__Material for this exercise__:
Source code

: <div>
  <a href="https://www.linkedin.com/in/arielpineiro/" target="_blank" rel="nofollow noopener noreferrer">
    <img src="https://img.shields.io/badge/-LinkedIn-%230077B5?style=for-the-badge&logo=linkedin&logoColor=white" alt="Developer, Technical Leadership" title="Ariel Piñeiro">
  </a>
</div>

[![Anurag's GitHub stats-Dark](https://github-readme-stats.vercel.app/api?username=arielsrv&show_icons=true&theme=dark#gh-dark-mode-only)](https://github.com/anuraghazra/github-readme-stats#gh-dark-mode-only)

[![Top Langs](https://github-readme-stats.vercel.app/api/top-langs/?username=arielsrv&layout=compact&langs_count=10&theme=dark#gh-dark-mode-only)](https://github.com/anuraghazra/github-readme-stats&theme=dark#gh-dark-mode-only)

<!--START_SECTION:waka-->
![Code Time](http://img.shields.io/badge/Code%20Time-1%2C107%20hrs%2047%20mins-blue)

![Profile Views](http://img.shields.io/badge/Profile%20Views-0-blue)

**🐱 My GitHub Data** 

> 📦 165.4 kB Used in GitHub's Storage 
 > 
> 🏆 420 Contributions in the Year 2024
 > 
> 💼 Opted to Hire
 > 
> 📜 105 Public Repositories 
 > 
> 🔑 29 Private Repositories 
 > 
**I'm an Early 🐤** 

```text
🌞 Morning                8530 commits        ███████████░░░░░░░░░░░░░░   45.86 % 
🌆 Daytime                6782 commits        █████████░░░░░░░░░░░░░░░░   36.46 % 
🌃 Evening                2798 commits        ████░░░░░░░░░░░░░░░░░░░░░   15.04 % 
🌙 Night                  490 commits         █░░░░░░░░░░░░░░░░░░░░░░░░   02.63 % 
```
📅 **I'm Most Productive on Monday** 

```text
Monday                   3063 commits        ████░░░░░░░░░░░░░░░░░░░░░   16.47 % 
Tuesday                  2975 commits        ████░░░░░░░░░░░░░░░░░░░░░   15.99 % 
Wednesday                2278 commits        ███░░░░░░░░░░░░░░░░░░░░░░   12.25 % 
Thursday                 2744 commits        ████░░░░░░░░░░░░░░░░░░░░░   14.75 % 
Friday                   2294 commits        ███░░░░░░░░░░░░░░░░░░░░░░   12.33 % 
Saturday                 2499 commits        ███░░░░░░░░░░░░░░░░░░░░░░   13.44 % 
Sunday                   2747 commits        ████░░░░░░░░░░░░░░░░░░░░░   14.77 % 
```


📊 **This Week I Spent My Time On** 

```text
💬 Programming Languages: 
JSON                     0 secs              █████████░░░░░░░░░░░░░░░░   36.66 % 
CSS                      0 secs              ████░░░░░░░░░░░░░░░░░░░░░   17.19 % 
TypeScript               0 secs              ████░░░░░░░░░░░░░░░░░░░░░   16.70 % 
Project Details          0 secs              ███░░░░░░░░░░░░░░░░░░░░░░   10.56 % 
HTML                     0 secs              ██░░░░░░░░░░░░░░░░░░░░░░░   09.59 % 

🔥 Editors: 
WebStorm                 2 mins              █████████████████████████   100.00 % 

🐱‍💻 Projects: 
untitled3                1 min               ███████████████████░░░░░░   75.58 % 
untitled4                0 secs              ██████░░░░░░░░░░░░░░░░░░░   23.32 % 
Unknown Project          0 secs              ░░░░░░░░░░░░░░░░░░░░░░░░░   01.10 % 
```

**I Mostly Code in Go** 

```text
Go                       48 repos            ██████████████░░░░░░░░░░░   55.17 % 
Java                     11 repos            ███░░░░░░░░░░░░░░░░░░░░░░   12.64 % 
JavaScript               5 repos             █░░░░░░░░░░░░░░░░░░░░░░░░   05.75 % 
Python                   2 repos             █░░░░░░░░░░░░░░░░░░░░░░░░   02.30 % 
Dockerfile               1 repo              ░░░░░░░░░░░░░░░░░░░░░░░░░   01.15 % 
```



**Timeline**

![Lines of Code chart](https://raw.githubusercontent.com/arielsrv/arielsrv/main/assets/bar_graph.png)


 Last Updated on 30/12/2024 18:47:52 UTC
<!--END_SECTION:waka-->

__Task__: Return the data in full, with each line kept exactly as it is.

__Your response__:
Source code

: <div>
  <a href="https://www.linkedin.com/in/arielpineiro/" target="_blank" rel="nofollow noopener noreferrer">
    <img src="https://img.shields.io/badge/-LinkedIn-%230077B5?style=for-the-badge&logo=linkedin&logoColor=white" alt="Developer, Technical Leadership" title="Ariel Piñeiro">
  </a>
</div>

[![Anurag's GitHub stats-Dark](https://github-readme-stats.vercel.app/api?username=arielsrv&show_icons=true&theme=dark#gh-dark-mode-only)](https://github.com/anuraghazra/github-readme-stats#gh-dark-mode-only)

[![Top Langs](https://github-readme-stats.vercel.app/api/top-langs/?username=arielsrv&layout=compact&langs_count=10&theme=dark#gh-dark-mode-only)](https://github.com/anuraghazra/github-readme-stats&theme=dark#gh-dark-mode-only)

<!--START_SECTION:waka-->
![Code Time](http://img.shields.io/badge/Code%20Time-1%2C107%20hrs%2047%20mins-blue)

![Profile Views](http://img.shields.io/badge/Profile%20Views-0-blue)

**🐱 My GitHub Data** 

> 📦 165.4 kB Used in GitHub's Storage 
 > 
> 🏆 420 Contributions in the Year 2024
 > 
> 💼 Opted to Hire
 > 
> 📜 105 Public Repositories 
 > 
> 🔑 29 Private Repositories 
 > 
**I'm an Early 🐤** 

```text
🌞 Morning                8530 commits        ███████████░░░░░░░░░░░░░░   45.86 % 
🌆 Daytime                6782 commits        █████████░░░░░░░░░░░░░░░░   36.46 % 
🌃 Evening                2798 commits        ████░░░░░░░░░░░░░░░░░░░░░   15.04 % 
🌙 Night                  490 commits         █░░░░░░░░░░░░░░░░░░░░░░░░   02.63 % 
```
📅 **I'm Most Productive on Monday** 

```text
Monday                   3063 commits        ████░░░░░░░░░░░░░░░░░░░░░   16.47 % 
Tuesday                  2975 commits        ████░░░░░░░░░░░░░░░░░░░░░   15.99 % 
Wednesday                2278 commits        ███░░░░░░░░░░░░░░░░░░░░░░   12.25 % 
Thursday                 2744 commits        ████░░░░░░░░░░░░░░░░░░░░░   14.75 % 
Friday                   2294 commits        ███░░░░░░░░░░░░░░░░░░░░░░   12.33 % 
Saturday                 2499 commits        ███░░░░░░░░░░░░░░░░░░░░░░   13.44 % 
Sunday                   2747 commits        ████░░░░░░░░░░░░░░░░░░░░░   14.77 % 
```


📊 **This Week I Spent My Time On** 

```text
💬 Programming Languages: 
JSON                     0 secs              █████████░░░░░░░░░░░░░░░░   36.66 % 
CSS                      0 secs              ████░░░░░░░░░░░░░░░░░░░░░   17.19 % 
TypeScript               0 secs              ████░░░░░░░░░░░░░░░░░░░░░   16.70 % 
Project Details          0 secs              ███░░░░░░░░░░░░░░░░░░░░░░   10.56 % 
HTML                     0 secs              ██░░░░░░░░░░░░░░░░░░░░░░░   09.59 % 

🔥 Editors: 
WebStorm                 2 mins              █████████████████████████   100.00 % 

🐱‍💻 Projects: 
untitled3                1 min               ███████████████████░░░░░░   75.58 % 
untitled4                0 secs              ██████░░░░░░░░░░░░░░░░░░░   23.32 % 
Unknown Project          0 secs              ░░░░░░░░░░░░░░░░░░░░░░░░░   01.10 % 
```

**I Mostly Code in Go** 

```text
Go                       48 repos            ██████████████░░░░░░░░░░░   55.17 % 
Java                     11 repos            ███░░░░░░░░░░░░░░░░░░░░░░   12.64 % 
JavaScript               5 repos             █░░░░░░░░░░░░░░░░░░░░░░░░   05.75 % 
Python                   2 repos             █░░░░░░░░░░░░░░░░░░░░░░░░   02.30 % 
Dockerfile               1 repo              ░░░░░░░░░░░░░░░░░░░░░░░░░   01.15 % 
```



**Timeline**

![Lines of Code chart](https://raw.githubusercontent.com/arielsrv/arielsrv/main/assets/bar_graph.png)


 Last Updated on 30/12/2024 18:47:52 UTC
<!--END_SECTION:waka-->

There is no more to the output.